## Task item
Your reply should be one number, which is how many lines in the listing below contain "through".

## Excerpted records
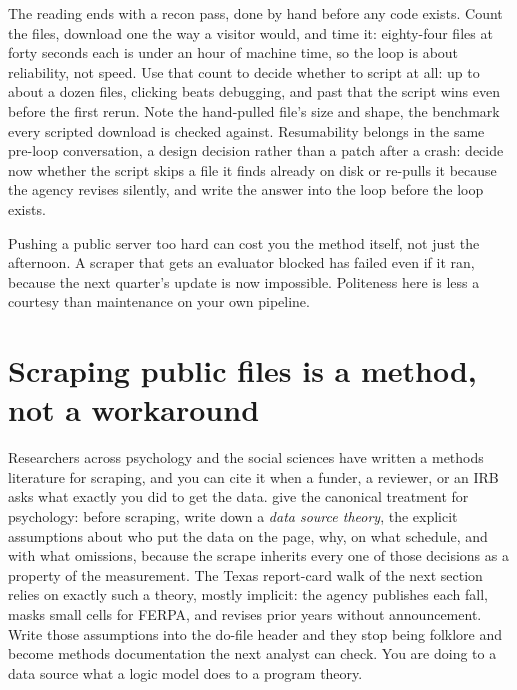 The reading ends with a recon pass, done by hand before any code exists. Count the files, download one the way a visitor would, and time it: eighty-four files at forty seconds each is under an hour of machine time, so the loop is about reliability, not speed. Use that count to decide whether to script at all: up to about a dozen files, clicking beats debugging, and past that the script wins even before the first rerun. Note the hand-pulled file's size and shape, the benchmark every scripted download is checked against. Resumability belongs in the same pre-loop conversation, a design decision rather than a patch after a crash: decide now whether the script skips a file it finds already on disk or re-pulls it because the agency revises silently, and write the answer into the loop before the loop exists.

Pushing a public server too hard can cost you the method itself, not just the afternoon. A scraper that gets an evaluator blocked has failed even if it ran, because the next quarter's update is now impossible. Politeness here is less a courtesy than maintenance on your own pipeline.

\section{Scraping public files is a method, not a workaround}\label{sec:ch04-scrapelit}
Researchers across psychology and the social sciences have written a methods literature for scraping, and you can cite it when a funder, a reviewer, or an IRB asks what exactly you did to get the data. \textcite{landers2016scraping} give the canonical treatment for psychology: before scraping, write down a \emph{data source theory}, the explicit assumptions about who put the data on the page, why, on what schedule, and with what omissions, because the scrape inherits every one of those decisions as a property of the measurement. The Texas report-card walk of the next section relies on exactly such a theory, mostly implicit: the agency publishes each fall, masks small cells for FERPA, and revises prior years without announcement. Write those assumptions into the do-file header and they stop being folklore and become methods documentation the next analyst can check. You are doing to a data source what a logic model does to a program theory.

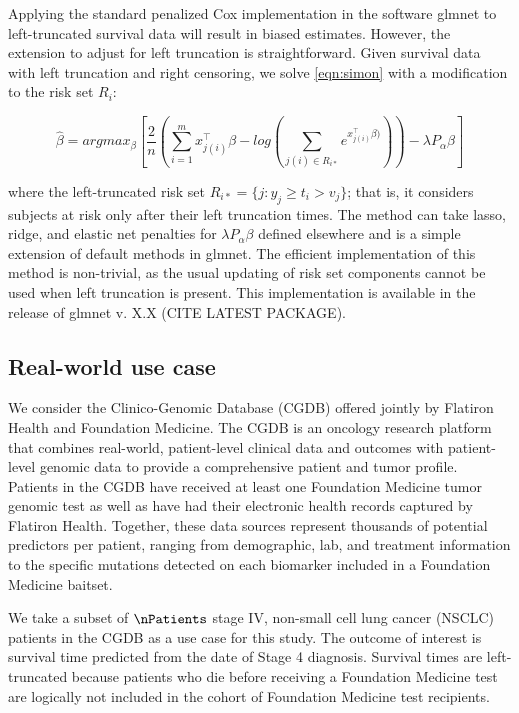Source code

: \documentclass[11pt,final,fleqn]{article}\usepackage[]{graphicx}\usepackage[]{color}
\theoremstyle{plain}
\newcommand{\pkg}[1]{{\fontseries{b}\selectfont #1}}
\begin{document}
Applying the standard penalized Cox implementation in the software \pkg{glmnet} to left-truncated survival data will result in biased estimates. However, the extension to adjust for left truncation is straightforward. Given survival data with left truncation and right censoring, we solve \autoref{eqn:simon} with a modification to the risk set $R_i$:

\begin{equation}
\hat{\beta} = argmax_{\beta}  \left[ \frac{2}{n} \left( \sum_{i=1}^m x_{j(i)}^\intercal\beta - log\left(\sum_{j(i)\in R_{i\ast}}  e^{x_{j(i)}^\intercal\beta)}\right) \right)  - \lambda P_{\alpha}\beta  \right] 
\end{equation}

where the left-truncated risk set $R_{i\ast} = \{ j : y_j \geq t_i > v_j \}$; that is, it considers subjects at risk only after their left truncation times. The method can take lasso, ridge, and elastic net penalties for $\lambda P_{\alpha}\beta$ defined elsewhere \citep{friedman2010regularization} and is a simple extension of default methods in \pkg{glmnet}. The efficient implementation of this method is non-trivial, as the usual updating of risk set components cannot be used when left truncation is present. This implementation is available in the release of \pkg{glmnet} v. X.X (CITE LATEST PACKAGE).

\subsection{Real-world use case}
We consider the Clinico-Genomic Database (CGDB) offered jointly by Flatiron Health and Foundation Medicine. The CGDB is an oncology research platform that combines real-world, patient-level clinical data and outcomes with patient-level genomic data to provide a comprehensive patient and tumor profile. Patients in the CGDB have received at least one Foundation Medicine tumor genomic test as well as have had their electronic health records captured by Flatiron Health. Together, these data sources represent thousands of potential predictors per patient, ranging from demographic, lab, and treatment information to the specific mutations detected on each biomarker included in a Foundation Medicine baitset. 

We take a subset of $\nPatients$ stage IV, non-small cell lung cancer (NSCLC) patients in the CGDB as a use case for this study. The outcome of interest is survival time predicted from the date of Stage 4 diagnosis. Survival times are left-truncated because patients who die before receiving a Foundation Medicine test are logically not included in the cohort of Foundation Medicine test recipients. 
\end{document}
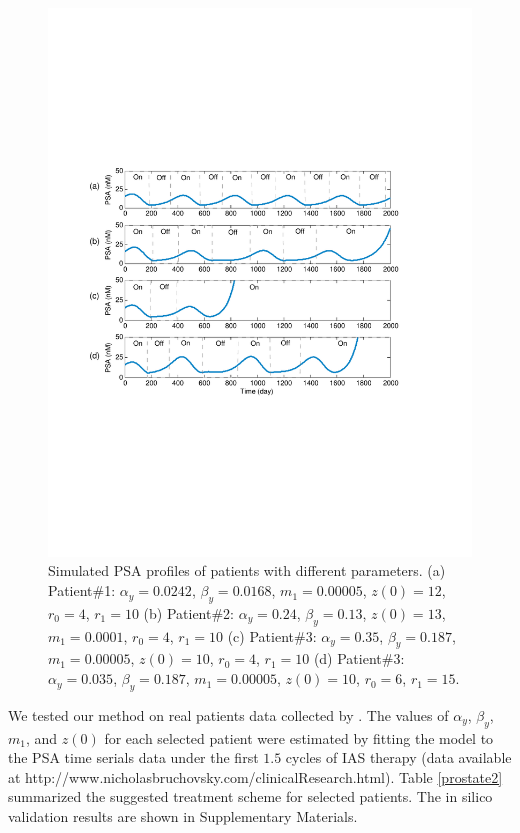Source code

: \begin{figure}[htb]
\centering
\includegraphics[scale=0.5]{fig-prostatetraj2}
\caption{Simulated PSA profiles of patients with different parameters. (a) Patient\#1: $\alpha_y=0.0242$, $\beta_y=0.0168$, $m_1=0.00005$, $z(0)=12$, $r_0=4$, $r_1=10$ (b) Patient\#2: $\alpha_y=0.24$, $\beta_y=0.13$, $z(0)=13$, $m_1=0.0001$, $r_0=4$, $r_1=10$ (c) Patient\#3: $\alpha_y=0.35$, $\beta_y=0.187$, $m_1=0.00005$, $z(0)=10$, $r_0=4$, $r_1=10$ (d) Patient\#3: $\alpha_y=0.035$, $\beta_y=0.187$, $m_1=0.00005$, $z(0)=10$, $r_0=6$, $r_1=15$.}
\label{patients}
\end{figure}


We tested our method on real patients data collected by \cite{bruchovsky07}. The values of $\alpha_y$, $\beta_y$, $m_1$, and $z(0)$ for each selected patient were estimated by fitting the model to the PSA time serials data under the first $1.5$ cycles of IAS therapy (data available at http://www.nicholasbruchovsky.com/clinicalResearch.html). Table \ref{prostate2} summarized the suggested treatment scheme for selected patients. The in silico validation results are shown in Supplementary Materials.


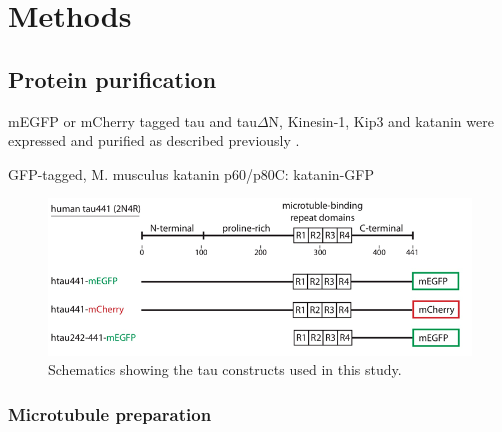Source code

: \chapter{Methods}
\label{methods}
\section{Protein purification} 
mEGFP or mCherry tagged tau and tau$\Delta$N, Kinesin-1, Kip3 and katanin were expressed and purified as described previously \parencite{HERNANDEZVEGA20172304,Herrmann2018,Mitra2018,NITZSCHE2010247}.

GFP-tagged, M. musculus katanin p60/p80C: katanin-GFP \parencite{Jiang2017}


\begin{figure}[h]
	\centering
	\includegraphics[width=0.6\linewidth]{Figures/tauconstructs.png}
	\caption[Schematics showing the tau constructs used in this study.]{
		Schematics showing the tau constructs used in this study.
		}\label{tauconstructs}
\end{figure}


\subsection{Microtubule preparation}
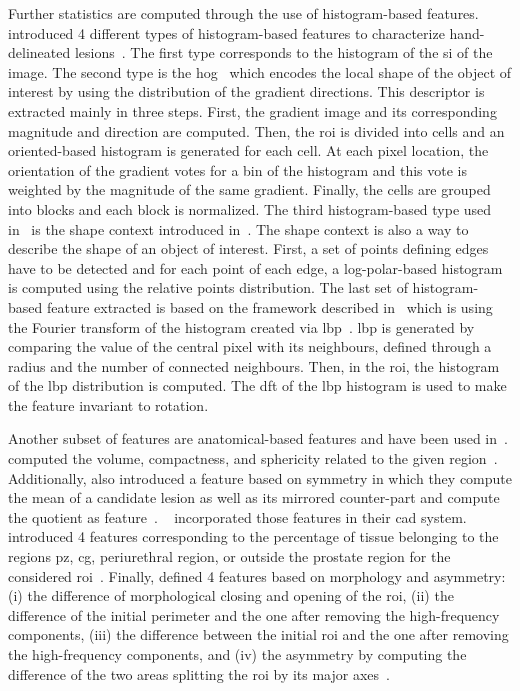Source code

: \begin{enumerate}[leftmargin=*]
Further statistics are computed through the use of histogram-based features.
\citeauthor{Liu2013} introduced 4 different types of histogram-based features
to characterize hand-delineated lesions~\cite{Liu2013}.
The first type corresponds to the histogram of the \ac{si} of the image.
The second type is the \ac{hog}~\cite{Dalal2005} which encodes the local shape
of the object of interest by using the distribution of the gradient
directions.
This descriptor is extracted mainly in three steps.
First, the gradient image and its corresponding magnitude and direction are
computed.
Then, the \ac{roi} is divided into cells and an oriented-based histogram is
generated for each cell.
At each pixel location, the orientation of the gradient votes for a bin of the
histogram and this vote is weighted by the magnitude of the same gradient.
Finally, the cells are grouped into blocks and each block is normalized.
The third histogram-based type used in~\cite{Liu2013} is the shape context
introduced in~\cite{Belongie2002}.
The shape context is also a way to describe the shape of an object of interest.
First, a set of points defining edges have to be detected and for each point of
each edge, a log-polar-based histogram is computed using the relative points
distribution.
The last set of histogram-based feature extracted is based on the framework
described in~\cite{Zhao2012} which is using the Fourier transform of the
histogram created via \acf{lbp}~\cite{Ojala1996}.
\Ac{lbp} is generated by comparing the value of the central pixel with its
neighbours, defined through a radius and the number of connected neighbours.
Then, in the \ac{roi}, the histogram of the \ac{lbp} distribution is computed.
The \acf{dft} of the \ac{lbp} histogram is used to make the feature invariant
to rotation.

Another subset of features are anatomical-based features and have been used
in~\cite{Litjens2012,Litjens2014,Matulewicz2013,cameron2014multiparametric,cameron2016maps}.
\citeauthor{Litjens2012} computed the volume, compactness, and sphericity
related to the given region~\cite{Litjens2012, Litjens2014}.
Additionally, \citeauthor{Litjens2014} also introduced a feature based on
symmetry in which they compute the mean of a candidate lesion as well as its
mirrored counter-part and compute the quotient as feature~\cite{Litjens2014}.
\citeauthor{Lemaitre2016thesis}~\cite{Lemaitre2016thesis} incorporated those
features in their \ac{cad} system.
\citeauthor{Matulewicz2013} introduced 4 features corresponding to the
percentage of tissue belonging to the regions \ac{pz}, \ac{cg}, periurethral
region, or outside the prostate region for the considered
\ac{roi}~\cite{Matulewicz2013}.
Finally, \citeauthor{cameron2016maps} defined 4 features based on morphology
and asymmetry:
(i) the difference of morphological closing and opening of the \ac{roi}, (ii)
the difference of the initial perimeter and the one after removing the
high-frequency components, (iii) the difference between the initial \ac{roi}
and the one after removing the high-frequency components, and (iv) the
asymmetry by computing the difference of the two areas splitting the \ac{roi}
by its major axes~\cite{cameron2014multiparametric,cameron2016maps}.


\end{enumerate}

## Reply
2